A structured set of objections, weighed in public.

Desk editor's note, referee report, simulated authors' rebuttal, and a circularity audit. Tearing a paper down is the easy half of reading it; the pith above is the substance, this is the friction.

Desk Editor's Note private letter to a colleague

The answer-first pipeline plus three-condition deltas are the actual novelty, but the separation claim rests on unvalidated LLM judging and task classification.

read the letter

The paper introduces an answer-first pipeline that has a tool-using agent produce verified answers from source code before questions are written, then runs models under closed-book, code-only, and full-repo conditions. That setup, plus the open-source release, is the concrete addition. They apply it to 10 SWE-Bench Python repos and report 628 tasks split into code-derivable and doc-dependent, with the expected pattern that code access gives the biggest lift (+0.23) while documentation adds only a small increment on the doc-dependent subset.

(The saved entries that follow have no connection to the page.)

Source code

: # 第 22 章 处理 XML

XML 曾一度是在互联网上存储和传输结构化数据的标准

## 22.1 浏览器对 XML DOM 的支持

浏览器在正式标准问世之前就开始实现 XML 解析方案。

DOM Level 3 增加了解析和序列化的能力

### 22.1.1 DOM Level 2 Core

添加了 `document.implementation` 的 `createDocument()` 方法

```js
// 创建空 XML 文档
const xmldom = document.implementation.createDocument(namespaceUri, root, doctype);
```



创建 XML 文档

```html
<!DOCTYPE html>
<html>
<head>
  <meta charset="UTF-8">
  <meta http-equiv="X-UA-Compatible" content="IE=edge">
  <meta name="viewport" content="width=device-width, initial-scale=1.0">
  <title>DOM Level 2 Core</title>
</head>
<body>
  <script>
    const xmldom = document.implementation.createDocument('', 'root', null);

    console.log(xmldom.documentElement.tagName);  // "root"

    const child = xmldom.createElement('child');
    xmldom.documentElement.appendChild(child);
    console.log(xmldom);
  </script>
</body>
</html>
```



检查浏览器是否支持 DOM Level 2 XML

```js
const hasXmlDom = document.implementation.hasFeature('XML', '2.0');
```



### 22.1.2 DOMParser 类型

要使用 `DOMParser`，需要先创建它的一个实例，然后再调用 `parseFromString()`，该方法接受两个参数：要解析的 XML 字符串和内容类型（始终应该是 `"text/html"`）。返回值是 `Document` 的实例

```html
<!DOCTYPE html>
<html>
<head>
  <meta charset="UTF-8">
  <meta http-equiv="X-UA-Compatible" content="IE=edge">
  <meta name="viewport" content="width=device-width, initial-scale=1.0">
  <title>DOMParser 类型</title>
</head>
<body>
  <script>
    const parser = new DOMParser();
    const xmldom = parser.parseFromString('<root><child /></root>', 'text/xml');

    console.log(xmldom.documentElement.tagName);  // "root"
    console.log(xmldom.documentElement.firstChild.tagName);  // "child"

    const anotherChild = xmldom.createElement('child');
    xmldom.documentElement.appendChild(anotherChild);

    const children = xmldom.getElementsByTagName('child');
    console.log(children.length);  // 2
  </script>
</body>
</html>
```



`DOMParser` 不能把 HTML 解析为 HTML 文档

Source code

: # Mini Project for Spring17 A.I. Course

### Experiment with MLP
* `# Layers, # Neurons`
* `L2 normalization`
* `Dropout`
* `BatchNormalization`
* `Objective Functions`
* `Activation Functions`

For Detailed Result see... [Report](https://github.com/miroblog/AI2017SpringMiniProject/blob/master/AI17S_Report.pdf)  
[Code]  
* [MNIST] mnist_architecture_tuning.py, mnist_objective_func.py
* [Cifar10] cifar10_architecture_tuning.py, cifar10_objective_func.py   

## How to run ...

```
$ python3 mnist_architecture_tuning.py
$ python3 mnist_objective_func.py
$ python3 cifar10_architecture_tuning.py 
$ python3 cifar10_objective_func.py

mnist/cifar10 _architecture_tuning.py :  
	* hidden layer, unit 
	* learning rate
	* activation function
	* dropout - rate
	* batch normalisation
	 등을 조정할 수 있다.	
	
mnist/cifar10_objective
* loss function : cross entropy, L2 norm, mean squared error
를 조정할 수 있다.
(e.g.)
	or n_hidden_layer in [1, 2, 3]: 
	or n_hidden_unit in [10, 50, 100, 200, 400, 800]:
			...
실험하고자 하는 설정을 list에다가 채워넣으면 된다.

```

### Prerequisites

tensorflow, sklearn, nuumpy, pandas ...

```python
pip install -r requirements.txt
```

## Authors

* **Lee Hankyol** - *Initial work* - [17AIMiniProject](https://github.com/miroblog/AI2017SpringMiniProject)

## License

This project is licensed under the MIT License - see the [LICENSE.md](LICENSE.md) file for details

The design is straightforward and the numbers line up with intuition. Releasing the framework so others can run it on new repos is useful for anyone who needs diagnostic benchmarks rather than another generic QA set.

The soft spot is that the abstract gives no numbers on judge agreement, calibration against humans, or the exact protocol used to label tasks as code-derivable versus doc-dependent. If the same class of agent that generates the gold answers also influences the later evaluations, or if repository selection tilts the split, the reported deltas could partly reflect those choices instead of pure documentation utility. The paper would be stronger with an ablation or inter-rater check on the judge and a clear description of the classification step.

This is aimed at people who build or evaluate repository-level code agents and want a reusable way to measure what documentation actually contributes. The method is simple enough that a serious referee could check the missing validation details in one round. I would send it to review rather than desk-reject.

Referee Report

3 major / 0 minor

Summary. The manuscript presents Code-QA-Bench, a fully automated framework for synthesizing repository-level code understanding benchmarks. It introduces an answer-first generation pipeline in which a tool-equipped agent explores source code to produce verified gold answers before questions are derived, and a three-condition experimental design (closed-book, code-only with documentation removed, and documented) that is intended to quantify documentation utility and memorization effects. The work generates 528 code-derivable and 100 doc-dependent tasks from 10 Python repositories in SWE-Bench, evaluates four frontier models using an LLM judge on accuracy/completeness/specificity, and reports that code access yields a +0.23 mean gain over closed-book while documentation adds only +0.071 on doc-dependent tasks, with code-only performance approximately matching documented performance on code-derivable tasks.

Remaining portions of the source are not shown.